* Requirement:
Where the listing below reaches the line containing "This would attenuate", start writing out lines exactly, and stop once the line containing "### Hard Clipping : Harsh" has been written.

* Given records:
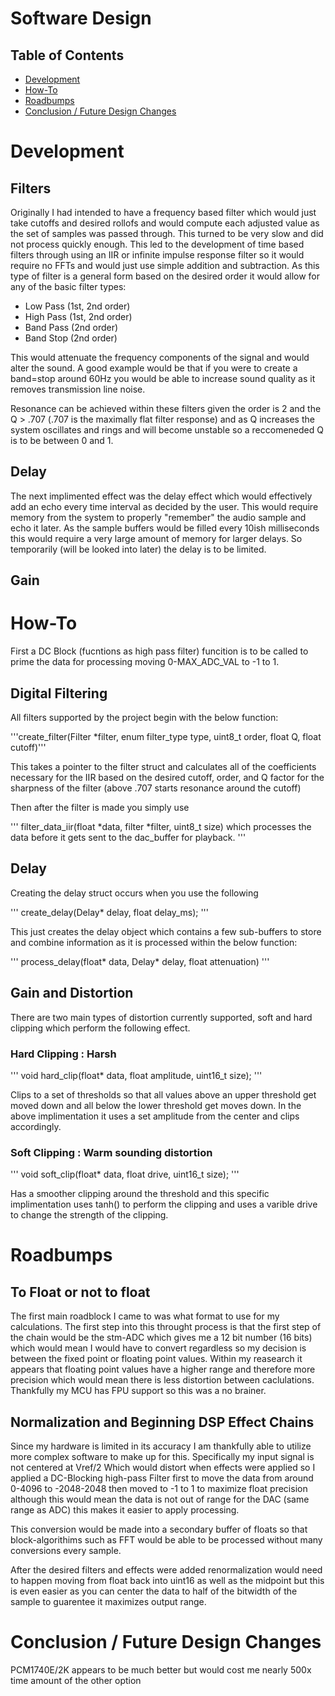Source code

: # Software Design

## Table of Contents
* [Development](#Development)
* [How-To](#How-To)
* [Roadbumps](#Roadbumps)
* [Conclusion / Future Design Changes](#Conclusion--Future-Design-cChanges)

# Development 
## Filters
Originally I had intended to have a frequency based filter which would just take cutoffs and desired rollofs and would compute each adjusted value as the set of samples was passed through. This turned to be very slow and did not process quickly enough. This led to the development of time based filters through using an IIR or infinite impulse response filter so it would require no FFTs and would just use simple addition and subtraction. As this type of filter is a general form based on the desired order it would allow for any of the basic filter types:

* Low Pass (1st, 2nd order)
* High Pass (1st, 2nd order)
* Band Pass (2nd order)
* Band Stop (2nd order)

This would attenuate the frequency components of the signal and would alter the sound. A good example would be that if you were to create a band=stop around 60Hz you would be able to increase sound quality as it removes transmission line noise.

Resonance can be achieved within these filters given the order is 2 and the Q > .707 (.707 is the maximally flat filter response) and as Q increases the system oscillates and rings and will become unstable so a reccomeneded Q is to be between 0 and 1.

## Delay 
The next implimented effect was the delay effect which would effectively add an echo every time interval as decided by the user. This would require memory from the system to properly "remember" the audio sample and echo it later. As the sample buffers would be filled every 10ish milliseconds this would require a very large amount of memory for larger delays. So temporarily (will be looked into later) the delay is to be limited. 

## Gain


# How-To

First a DC Block (fucntions as high pass filter) funcition is to be called to prime the data for processing moving 0-MAX_ADC_VAL to -1 to 1.

## Digital Filtering
All filters supported by the project begin with the below function:
 
'''create_filter(Filter *filter, enum filter_type type, uint8_t order, float Q, float cutoff)'''
  
This takes a pointer to the filter struct and calculates all of the coefficients necessary for the IIR based on the desired cutoff, order, and Q factor for the sharpness of the filter (above .707 starts resonance around the cutoff)

Then after the filter is made you simply use

''' filter_data_iir(float *data, filter *filter, uint8_t size) which processes the data before it gets sent to the dac_buffer for playback. '''

## Delay 

Creating the delay struct occurs when you use the following 

''' create_delay(Delay* delay, float delay_ms); '''

This just creates the delay object which contains a few sub-buffers to store and combine information as it is processed within the below function:

''' process_delay(float* data, Delay* delay, float attenuation) '''


## Gain and Distortion
There are two main types of distortion currently supported, soft and hard clipping which perform the following effect.

### Hard Clipping : Harsh

''' void hard_clip(float* data, float amplitude, uint16_t size); '''

Clips to a set of thresholds so that all values above an upper threshold get moved down and all below the lower threshold get moves down. In the above implimentation it uses a set amplitude from the center and clips accordingly.

### Soft Clipping : Warm sounding distortion 

''' void soft_clip(float* data, float drive, uint16_t size); '''

Has a smoother clipping around the threshold and this specific implimentation uses tanh() to perform the clipping and uses a varible drive to change the strength of the clipping.


# Roadbumps

## To Float or not to float 
The first main roadblock I came to was what format to use for my calculations. The first step into this throught process is that the first step of the chain would be the stm-ADC which gives me a 12 bit number (16 bits) which would mean I would have to convert regardless so my decision is between the fixed point or floating point values. Within my reasearch it appears that floating point values have a higher range and therefore more precision which would mean there is less distortion between caclulations. Thankfully my MCU has FPU support so this was a no brainer.


## Normalization and Beginning DSP Effect Chains
Since my hardware is limited in its accuracy I am thankfully able to utilize more complex software to make up for this. Specifically my input signal is not centered at Vref/2 Which would distort when effects were applied so I applied a DC-Blocking high-pass Filter first to move the data from around 0-4096 to -2048-2048 then moved to -1 to 1 to maximize float precision although this would mean the data is not out of range for the DAC (same range as ADC) this makes it easier to apply processing.

This conversion would be made into a secondary buffer of floats so that block-algorithims such as FFT would be able to be processed without many conversions every sample. 

After the desired filters and effects were added renormalization would need to happen moving from float back into uint16 as well as the midpoint but this is even easier as you can center the data to half of the bitwidth of the sample to guarentee it maximizes output range.



# Conclusion / Future Design Changes

PCM1740E/2K appears to be much better but would cost me nearly 500x time amount of the other option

* Your solution:
This would attenuate the frequency components of the signal and would alter the sound. A good example would be that if you were to create a band=stop around 60Hz you would be able to increase sound quality as it removes transmission line noise.

Resonance can be achieved within these filters given the order is 2 and the Q > .707 (.707 is the maximally flat filter response) and as Q increases the system oscillates and rings and will become unstable so a reccomeneded Q is to be between 0 and 1.

## Delay 
The next implimented effect was the delay effect which would effectively add an echo every time interval as decided by the user. This would require memory from the system to properly "remember" the audio sample and echo it later. As the sample buffers would be filled every 10ish milliseconds this would require a very large amount of memory for larger delays. So temporarily (will be looked into later) the delay is to be limited. 

## Gain


# How-To

First a DC Block (fucntions as high pass filter) funcition is to be called to prime the data for processing moving 0-MAX_ADC_VAL to -1 to 1.

## Digital Filtering
All filters supported by the project begin with the below function:
 
'''create_filter(Filter *filter, enum filter_type type, uint8_t order, float Q, float cutoff)'''
  
This takes a pointer to the filter struct and calculates all of the coefficients necessary for the IIR based on the desired cutoff, order, and Q factor for the sharpness of the filter (above .707 starts resonance around the cutoff)

Then after the filter is made you simply use

''' filter_data_iir(float *data, filter *filter, uint8_t size) which processes the data before it gets sent to the dac_buffer for playback. '''

## Delay 

Creating the delay struct occurs when you use the following 

''' create_delay(Delay* delay, float delay_ms); '''

This just creates the delay object which contains a few sub-buffers to store and combine information as it is processed within the below function:

''' process_delay(float* data, Delay* delay, float attenuation) '''


## Gain and Distortion
There are two main types of distortion currently supported, soft and hard clipping which perform the following effect.

### Hard Clipping : Harsh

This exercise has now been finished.